§ Dataset
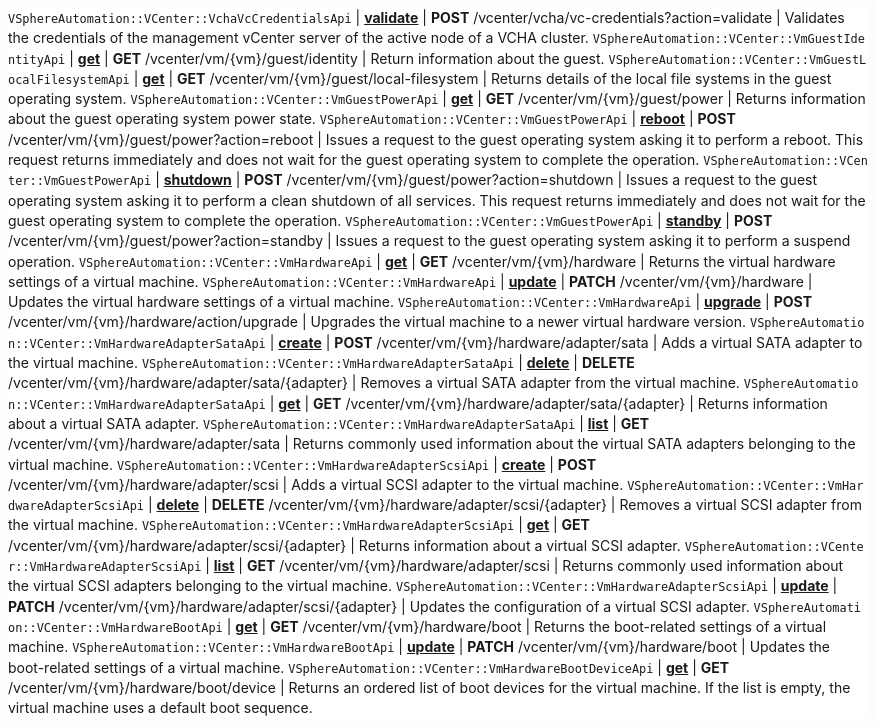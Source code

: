 `VSphereAutomation::VCenter::VchaVcCredentialsApi` | [**validate**](docs/VchaVcCredentialsApi.md#validate) | **POST** /vcenter/vcha/vc-credentials?action&#x3D;validate | Validates the credentials of the management vCenter server of the active node of a VCHA cluster.
`VSphereAutomation::VCenter::VmGuestIdentityApi` | [**get**](docs/VmGuestIdentityApi.md#get) | **GET** /vcenter/vm/{vm}/guest/identity | Return information about the guest.
`VSphereAutomation::VCenter::VmGuestLocalFilesystemApi` | [**get**](docs/VmGuestLocalFilesystemApi.md#get) | **GET** /vcenter/vm/{vm}/guest/local-filesystem | Returns details of the local file systems in the guest operating system.
`VSphereAutomation::VCenter::VmGuestPowerApi` | [**get**](docs/VmGuestPowerApi.md#get) | **GET** /vcenter/vm/{vm}/guest/power | Returns information about the guest operating system power state.
`VSphereAutomation::VCenter::VmGuestPowerApi` | [**reboot**](docs/VmGuestPowerApi.md#reboot) | **POST** /vcenter/vm/{vm}/guest/power?action&#x3D;reboot | Issues a request to the guest operating system asking it to perform a reboot. This request returns immediately and does not wait for the guest operating system to complete the operation.
`VSphereAutomation::VCenter::VmGuestPowerApi` | [**shutdown**](docs/VmGuestPowerApi.md#shutdown) | **POST** /vcenter/vm/{vm}/guest/power?action&#x3D;shutdown | Issues a request to the guest operating system asking it to perform a clean shutdown of all services. This request returns immediately and does not wait for the guest operating system to complete the operation.
`VSphereAutomation::VCenter::VmGuestPowerApi` | [**standby**](docs/VmGuestPowerApi.md#standby) | **POST** /vcenter/vm/{vm}/guest/power?action&#x3D;standby | Issues a request to the guest operating system asking it to perform a suspend operation.
`VSphereAutomation::VCenter::VmHardwareApi` | [**get**](docs/VmHardwareApi.md#get) | **GET** /vcenter/vm/{vm}/hardware | Returns the virtual hardware settings of a virtual machine.
`VSphereAutomation::VCenter::VmHardwareApi` | [**update**](docs/VmHardwareApi.md#update) | **PATCH** /vcenter/vm/{vm}/hardware | Updates the virtual hardware settings of a virtual machine.
`VSphereAutomation::VCenter::VmHardwareApi` | [**upgrade**](docs/VmHardwareApi.md#upgrade) | **POST** /vcenter/vm/{vm}/hardware/action/upgrade | Upgrades the virtual machine to a newer virtual hardware version.
`VSphereAutomation::VCenter::VmHardwareAdapterSataApi` | [**create**](docs/VmHardwareAdapterSataApi.md#create) | **POST** /vcenter/vm/{vm}/hardware/adapter/sata | Adds a virtual SATA adapter to the virtual machine.
`VSphereAutomation::VCenter::VmHardwareAdapterSataApi` | [**delete**](docs/VmHardwareAdapterSataApi.md#delete) | **DELETE** /vcenter/vm/{vm}/hardware/adapter/sata/{adapter} | Removes a virtual SATA adapter from the virtual machine.
`VSphereAutomation::VCenter::VmHardwareAdapterSataApi` | [**get**](docs/VmHardwareAdapterSataApi.md#get) | **GET** /vcenter/vm/{vm}/hardware/adapter/sata/{adapter} | Returns information about a virtual SATA adapter.
`VSphereAutomation::VCenter::VmHardwareAdapterSataApi` | [**list**](docs/VmHardwareAdapterSataApi.md#list) | **GET** /vcenter/vm/{vm}/hardware/adapter/sata | Returns commonly used information about the virtual SATA adapters belonging to the virtual machine.
`VSphereAutomation::VCenter::VmHardwareAdapterScsiApi` | [**create**](docs/VmHardwareAdapterScsiApi.md#create) | **POST** /vcenter/vm/{vm}/hardware/adapter/scsi | Adds a virtual SCSI adapter to the virtual machine.
`VSphereAutomation::VCenter::VmHardwareAdapterScsiApi` | [**delete**](docs/VmHardwareAdapterScsiApi.md#delete) | **DELETE** /vcenter/vm/{vm}/hardware/adapter/scsi/{adapter} | Removes a virtual SCSI adapter from the virtual machine.
`VSphereAutomation::VCenter::VmHardwareAdapterScsiApi` | [**get**](docs/VmHardwareAdapterScsiApi.md#get) | **GET** /vcenter/vm/{vm}/hardware/adapter/scsi/{adapter} | Returns information about a virtual SCSI adapter.
`VSphereAutomation::VCenter::VmHardwareAdapterScsiApi` | [**list**](docs/VmHardwareAdapterScsiApi.md#list) | **GET** /vcenter/vm/{vm}/hardware/adapter/scsi | Returns commonly used information about the virtual SCSI adapters belonging to the virtual machine.
`VSphereAutomation::VCenter::VmHardwareAdapterScsiApi` | [**update**](docs/VmHardwareAdapterScsiApi.md#update) | **PATCH** /vcenter/vm/{vm}/hardware/adapter/scsi/{adapter} | Updates the configuration of a virtual SCSI adapter.
`VSphereAutomation::VCenter::VmHardwareBootApi` | [**get**](docs/VmHardwareBootApi.md#get) | **GET** /vcenter/vm/{vm}/hardware/boot | Returns the boot-related settings of a virtual machine.
`VSphereAutomation::VCenter::VmHardwareBootApi` | [**update**](docs/VmHardwareBootApi.md#update) | **PATCH** /vcenter/vm/{vm}/hardware/boot | Updates the boot-related settings of a virtual machine.
`VSphereAutomation::VCenter::VmHardwareBootDeviceApi` | [**get**](docs/VmHardwareBootDeviceApi.md#get) | **GET** /vcenter/vm/{vm}/hardware/boot/device | Returns an ordered list of boot devices for the virtual machine. If the list is empty, the virtual machine uses a default boot sequence.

§ What is being asked
From the records above, retype only the lines starting at the line that contains "about the guest." and ending at the line that contains "system power state.", both included.

§ Written solution
`VSphereAutomation::VCenter::VmGuestIdentityApi` | [**get**](docs/VmGuestIdentityApi.md#get) | **GET** /vcenter/vm/{vm}/guest/identity | Return information about the guest.
`VSphereAutomation::VCenter::VmGuestLocalFilesystemApi` | [**get**](docs/VmGuestLocalFilesystemApi.md#get) | **GET** /vcenter/vm/{vm}/guest/local-filesystem | Returns details of the local file systems in the guest operating system.
`VSphereAutomation::VCenter::VmGuestPowerApi` | [**get**](docs/VmGuestPowerApi.md#get) | **GET** /vcenter/vm/{vm}/guest/power | Returns information about the guest operating system power state.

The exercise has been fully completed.